If a point be taken outside a circle and from it there fall on the circle two straight lines, and if one of them cut the circle and the other touch it, the rectangle contained by the whole of the straight line which cuts the circle and the straight line intercepted on it outside between the point and the convex circumference be equal to the square on the tangent.

## Proof

Let $DA$ pass through the center $F$ of circle $ABC$.

Join $FB$.

From Radius at Right Angle to Tangent, $\angle FBD$ is a right angle.

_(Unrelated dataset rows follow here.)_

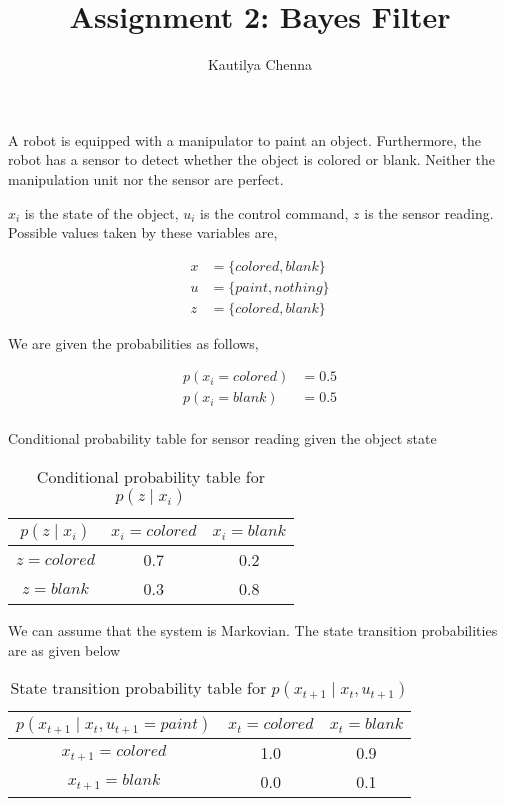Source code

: \documentclass{tufte-handout}
\title{Assignment 2: Bayes Filter}
\author[Kautilya Chenna]{Kautilya Chenna}
\begin{document}
\maketitle%

A robot is equipped with a manipulator to paint an object. 
Furthermore, the robot has a sensor to detect whether the object 
is colored or blank. Neither the manipulation unit nor the 
sensor are perfect.

$x_i$ is the state of the object, $u_i$ is the control command,
$z$ is the sensor reading. Possible values taken by these 
variables are,

\begin{align}
x &= \{colored, blank\}\\
u &= \{paint, nothing\}\\
z &= \{colored, blank\}
\end{align}


We are given the probabilities as follows,

\begin{align}
p(x_i = colored) &= 0.5\\
p(x_i = blank) &= 0.5\\
\end{align}

Conditional probability table for sensor reading given the 
object state

\begin{table}
	\centering
	\begin{tabular}{c | c c}
		$p(z\mid x_i)$& $x_i = colored$ & $x_i = blank$\\
		\hline
		$z = colored$ & 0.7 & 0.2\\
		$z = blank$   & 0.3 & 0.8\\
	\end{tabular}
	\caption{Conditional probability table for $p(z \mid x_i)$}
\end{table}

We can assume that the system is Markovian. The state transition 
probabilities are as given below

\begin{table}
	\centering
	\begin{tabular}{c | c c}
		$p(x_{t+1} \mid x_t, u_{t+1} = paint)$ & $x_t = colored$ & $x_t = blank$\\
		\hline
		$x_{t+1} = colored$ & 1.0 & 0.9\\
		$x_{t+1} = blank$   & 0.0 & 0.1\\
	\end{tabular}
	\caption{State transition probability table for $p(x_{t+1} \mid x_t, u_{t+1})$}
\end{table}
\end{document}
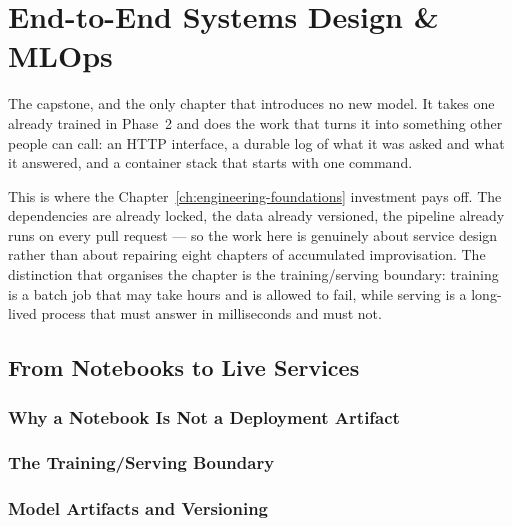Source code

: %
\chapter{End-to-End Systems Design \& MLOps}
\label{ch:capstone}

The capstone, and the only chapter that introduces no new model. It takes one
already trained in Phase~2 and does the work that turns it into something other
people can call: an HTTP interface, a durable log of what it was asked and what
it answered, and a container stack that starts with one command.

This is where the Chapter~\ref{ch:engineering-foundations} investment pays off.
The dependencies are already locked, the data already versioned, the pipeline
already runs on every pull request --- so the work here is genuinely about
service design rather than about repairing eight chapters of accumulated
improvisation. The distinction that organises the chapter is the training/serving
boundary: training is a batch job that may take hours and is allowed to fail,
while serving is a long-lived process that must answer in milliseconds and must
not.

\section{From Notebooks to Live Services}
\label{sec:notebooks-to-services}

\subsection{Why a Notebook Is Not a Deployment Artifact}

\subsection{The Training/Serving Boundary}

\subsection{Model Artifacts and Versioning}

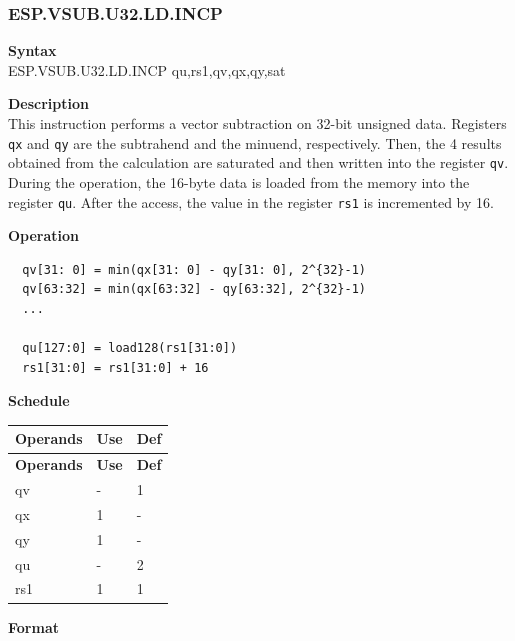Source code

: \newpage
\subsubsection{ESP.VSUB.U32.LD.INCP}\label{instruction:ESPVSUBU32LDINCP}
\textbf{Syntax}\\
ESP.VSUB.U32.LD.INCP qu,rs1,qv,qx,qy,sat

\textbf{Description}\\
This instruction performs a vector subtraction on 32-bit unsigned data. Registers \lstinline{qx} and \lstinline{qy} are the subtrahend and the minuend, respectively. Then, the 4 results obtained from the calculation are saturated and then written into the register \lstinline{qv}. \\ During the operation, the 16-byte data is loaded from the memory into the register \lstinline{qu}. After the access, the value in the register \lstinline{rs1} is incremented by 16.

\textbf{Operation}\\
\begin{lstlisting}
  qv[31: 0] = min(qx[31: 0] - qy[31: 0], 2^{32}-1)
  qv[63:32] = min(qx[63:32] - qy[63:32], 2^{32}-1)
  ...

  qu[127:0] = load128(rs1[31:0])
  rs1[31:0] = rs1[31:0] + 16
\end{lstlisting}

\textbf{Schedule}\\
\begin{longtable}[c]{|l|l|l|}
    \hline
    \rowcolor{lightgray}
    \textbf{Operands} & \textbf{Use} & \textbf{Def} \\\hline
    \endfirsthead
    \hline
    \rowcolor{lightgray}
     \textbf{Operands} & \textbf{Use} & \textbf{Def} \\\hline
    \endhead
    \hline
    \endfoot

  qv & - & 1 \\\hline
    qx & 1 & - \\\hline
    qy & 1 & - \\\hline
    qu & - & 2 \\\hline
    rs1 & 1 & 1

\end{longtable}

\textbf{Format}\\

We have that $F$ bisects $AC$ and that $CD$ is added to it.

So we can apply Square of Sum less Square and see that:

$AD \cdot DC + FC^2 = FD^2$

But $FC = FB$ and so:

$AD \cdot DC + FB^2 = FD^2$

But from Pythagoras's Theorem we have that $FD^2 = FB^2 + DB^2$ and so:

$AD \cdot DC + FB^2 = FB^2 + DB^2$

from which it follows that:

$AD \cdot DC = DB^2$

which is what we wanted to show.

$\Box$

Now let $DA$ be such that it does not pass through the center $E$ of circle $ABC$.

Draw $EF$ perpendicular to $DA$ and draw $EB, EC, ED$.

From Radius at Right Angle to Tangent, $\angle EBD$ is a right angle.

From Conditions for Diameter to be Perpendicular Bisector, $EF$ bisects $AC$.

So $AF = FC$.

So we can apply Square of Sum less Square and see that:

$AD \cdot DC + FC^2 = FD^2$

Let $FE^2$ be added to each:

$AD \cdot DC + FC^2 + FE^2 = FD^2 + FE^2$

Now $\angle DFE$ is a right angle and so by Pythagoras's Theorem we have:

$FD^2 + FE^2 = ED^2$
$FC^2 + FE^2 = EC^2$

This gives us:

$AD \cdot DC + EC^2 = ED^2$

But $EC = EB$ as both are radii of the circle $ABC$.

Next note that $\angle EBD$ is a right angle and so by Pythagoras's Theorem we have:

$ED^2 = EB^2 + DB^2$

which gives us:

$AD \cdot DC + EB^2 = EB^2 + DB^2$

from which it follows that:

$AD \cdot DC = DB^2$

which is what we wanted to show.

$\blacksquare$

## Historical Note

This proof is Proposition $36$ of Book $\text{III}$ of Euclid's The Elements.
It is the converse of Proposition $37$: Converse of Tangent Secant Theorem.